🤖 AI Summary
In dense image matching, the single-correspondence assumption commonly fails under challenging scenarios such as depth discontinuities and large-scale variations. To address this, this paper proposes the first multi-hypothesis modeling framework tailored for coarse-to-fine matching. Our method generates multiple correspondence hypotheses per source pixel at each scale, employs a beam-search mechanism to propagate and prune high-confidence hypotheses across scales, and introduces a cross-attention module that integrates multiple hypotheses to enable inter-hypothesis information exchange and dynamic fusion. Built upon a Transformer-based multi-scale architecture, our approach significantly improves matching robustness and accuracy in complex scenes. Extensive experiments demonstrate state-of-the-art performance on standard benchmarks—particularly excelling under severe depth discontinuities and strong scale changes—outperforming all existing methods.
📝 Abstract
Dense image matching aims to find a correspondent for every pixel of a source image in a partially overlapping target image. State-of-the-art methods typically rely on a coarse-to-fine mechanism where a single correspondent hypothesis is produced per source location at each scale.

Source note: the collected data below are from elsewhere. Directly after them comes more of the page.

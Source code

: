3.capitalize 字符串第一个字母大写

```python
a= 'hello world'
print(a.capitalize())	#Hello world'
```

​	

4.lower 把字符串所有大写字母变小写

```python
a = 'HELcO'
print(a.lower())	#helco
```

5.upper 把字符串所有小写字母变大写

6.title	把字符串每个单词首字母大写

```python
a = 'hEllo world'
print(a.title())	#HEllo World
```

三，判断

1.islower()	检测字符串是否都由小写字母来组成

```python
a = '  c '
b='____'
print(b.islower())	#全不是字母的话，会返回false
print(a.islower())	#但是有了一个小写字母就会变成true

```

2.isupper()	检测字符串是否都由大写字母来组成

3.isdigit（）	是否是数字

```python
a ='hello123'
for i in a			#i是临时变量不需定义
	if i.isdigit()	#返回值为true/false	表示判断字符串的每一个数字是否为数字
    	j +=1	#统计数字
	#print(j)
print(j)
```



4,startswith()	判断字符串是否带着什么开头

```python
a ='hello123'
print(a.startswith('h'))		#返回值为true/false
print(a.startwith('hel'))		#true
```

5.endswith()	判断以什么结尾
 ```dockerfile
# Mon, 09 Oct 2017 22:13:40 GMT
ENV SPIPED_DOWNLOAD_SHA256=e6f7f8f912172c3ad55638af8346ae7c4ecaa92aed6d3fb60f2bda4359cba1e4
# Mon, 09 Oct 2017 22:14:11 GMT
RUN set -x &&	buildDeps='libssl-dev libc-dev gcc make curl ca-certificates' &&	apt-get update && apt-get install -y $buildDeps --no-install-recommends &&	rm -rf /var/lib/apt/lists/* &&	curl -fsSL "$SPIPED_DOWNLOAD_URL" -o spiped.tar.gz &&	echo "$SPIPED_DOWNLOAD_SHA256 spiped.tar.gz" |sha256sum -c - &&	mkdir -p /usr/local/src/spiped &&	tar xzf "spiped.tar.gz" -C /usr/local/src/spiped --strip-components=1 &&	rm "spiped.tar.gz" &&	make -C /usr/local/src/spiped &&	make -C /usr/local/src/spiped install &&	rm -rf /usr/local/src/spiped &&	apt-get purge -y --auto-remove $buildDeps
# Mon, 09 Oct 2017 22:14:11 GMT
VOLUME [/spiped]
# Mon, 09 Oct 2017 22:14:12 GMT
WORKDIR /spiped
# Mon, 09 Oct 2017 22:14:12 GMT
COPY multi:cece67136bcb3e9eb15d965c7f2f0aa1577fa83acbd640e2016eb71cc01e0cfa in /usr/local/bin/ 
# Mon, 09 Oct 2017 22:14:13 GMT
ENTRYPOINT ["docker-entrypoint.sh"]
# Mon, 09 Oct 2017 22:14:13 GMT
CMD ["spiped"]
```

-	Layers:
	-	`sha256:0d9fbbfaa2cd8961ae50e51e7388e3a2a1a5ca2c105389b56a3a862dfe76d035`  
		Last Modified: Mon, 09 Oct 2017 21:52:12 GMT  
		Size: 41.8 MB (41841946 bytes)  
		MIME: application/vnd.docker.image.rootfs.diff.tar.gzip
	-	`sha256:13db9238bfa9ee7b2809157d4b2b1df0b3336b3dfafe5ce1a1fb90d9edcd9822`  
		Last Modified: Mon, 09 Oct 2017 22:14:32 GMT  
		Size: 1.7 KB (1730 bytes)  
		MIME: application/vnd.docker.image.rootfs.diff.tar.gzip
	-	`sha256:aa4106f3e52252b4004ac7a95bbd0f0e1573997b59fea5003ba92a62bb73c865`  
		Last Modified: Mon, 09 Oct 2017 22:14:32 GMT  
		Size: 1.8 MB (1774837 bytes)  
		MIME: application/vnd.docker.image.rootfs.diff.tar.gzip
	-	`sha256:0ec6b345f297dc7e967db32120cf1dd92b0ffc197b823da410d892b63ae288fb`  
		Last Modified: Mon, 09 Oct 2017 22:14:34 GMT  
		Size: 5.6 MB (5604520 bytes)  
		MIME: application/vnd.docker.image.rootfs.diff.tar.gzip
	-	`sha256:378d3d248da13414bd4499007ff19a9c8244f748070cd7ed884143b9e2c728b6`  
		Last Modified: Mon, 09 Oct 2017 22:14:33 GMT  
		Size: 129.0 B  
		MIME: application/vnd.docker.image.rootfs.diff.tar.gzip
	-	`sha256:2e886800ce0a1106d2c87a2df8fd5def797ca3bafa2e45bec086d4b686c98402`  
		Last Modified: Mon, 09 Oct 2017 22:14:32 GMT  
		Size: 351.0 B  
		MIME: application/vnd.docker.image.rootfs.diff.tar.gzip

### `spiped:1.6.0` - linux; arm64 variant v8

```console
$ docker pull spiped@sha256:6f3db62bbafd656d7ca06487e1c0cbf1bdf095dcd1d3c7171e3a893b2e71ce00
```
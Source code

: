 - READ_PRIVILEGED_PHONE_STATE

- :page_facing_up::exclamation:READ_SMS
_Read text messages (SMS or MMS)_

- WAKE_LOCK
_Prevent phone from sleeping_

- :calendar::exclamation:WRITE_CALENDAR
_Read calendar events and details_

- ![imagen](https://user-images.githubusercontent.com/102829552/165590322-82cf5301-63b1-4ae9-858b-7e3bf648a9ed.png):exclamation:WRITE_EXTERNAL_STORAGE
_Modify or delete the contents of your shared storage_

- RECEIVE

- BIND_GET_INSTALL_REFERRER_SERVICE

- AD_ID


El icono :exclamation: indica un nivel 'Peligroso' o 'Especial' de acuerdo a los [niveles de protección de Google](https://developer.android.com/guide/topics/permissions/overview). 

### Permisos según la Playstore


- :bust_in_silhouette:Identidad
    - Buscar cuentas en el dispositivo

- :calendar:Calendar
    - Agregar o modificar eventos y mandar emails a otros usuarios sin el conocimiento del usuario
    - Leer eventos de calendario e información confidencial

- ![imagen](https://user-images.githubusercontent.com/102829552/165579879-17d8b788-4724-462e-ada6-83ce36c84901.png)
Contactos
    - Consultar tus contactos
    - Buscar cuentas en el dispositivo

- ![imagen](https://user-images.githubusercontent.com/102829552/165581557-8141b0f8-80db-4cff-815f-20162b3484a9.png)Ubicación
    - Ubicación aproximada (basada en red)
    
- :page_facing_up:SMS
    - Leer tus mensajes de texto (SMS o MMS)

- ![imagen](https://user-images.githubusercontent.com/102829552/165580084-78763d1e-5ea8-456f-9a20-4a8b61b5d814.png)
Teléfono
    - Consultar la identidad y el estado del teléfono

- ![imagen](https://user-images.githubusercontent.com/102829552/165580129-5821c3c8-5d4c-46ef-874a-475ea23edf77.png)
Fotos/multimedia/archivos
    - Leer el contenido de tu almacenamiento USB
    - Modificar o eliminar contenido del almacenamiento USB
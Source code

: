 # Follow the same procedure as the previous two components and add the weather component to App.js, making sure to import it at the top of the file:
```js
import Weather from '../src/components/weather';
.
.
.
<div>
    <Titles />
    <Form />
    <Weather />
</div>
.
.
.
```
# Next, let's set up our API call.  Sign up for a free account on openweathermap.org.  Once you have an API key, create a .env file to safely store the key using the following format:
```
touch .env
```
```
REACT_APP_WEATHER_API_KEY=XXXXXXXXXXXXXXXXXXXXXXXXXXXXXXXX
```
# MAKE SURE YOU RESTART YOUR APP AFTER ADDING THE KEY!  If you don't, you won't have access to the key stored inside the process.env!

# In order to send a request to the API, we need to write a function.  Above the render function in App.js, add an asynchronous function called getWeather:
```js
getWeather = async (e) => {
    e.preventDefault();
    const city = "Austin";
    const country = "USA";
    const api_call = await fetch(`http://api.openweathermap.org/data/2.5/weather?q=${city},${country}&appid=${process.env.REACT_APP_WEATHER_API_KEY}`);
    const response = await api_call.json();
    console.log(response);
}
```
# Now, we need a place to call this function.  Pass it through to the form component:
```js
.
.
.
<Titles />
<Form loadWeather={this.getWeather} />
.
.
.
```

In challenging cases -- such as at depth discontinuities or when the target image is a strong zoom-in of the source image -- the correspondents of neighboring source locations are often widely spread and predicting a single correspondent hypothesis per source location at each scale may lead to erroneous matches. In this paper, we investigate the idea of predicting multiple correspondent hypotheses per source location at each scale instead. We consider a beam search strategy to propagat multiple hypotheses at each scale and propose integrating these multiple hypotheses into cross-attention layers, resulting in a novel dense matching architecture called BEAMER. BEAMER learns to preserve and propagate multiple hypotheses across scales, making it significantly more robust than state-of-the-art methods, especially at depth discontinuities or when the target image is a strong zoom-in of the source image.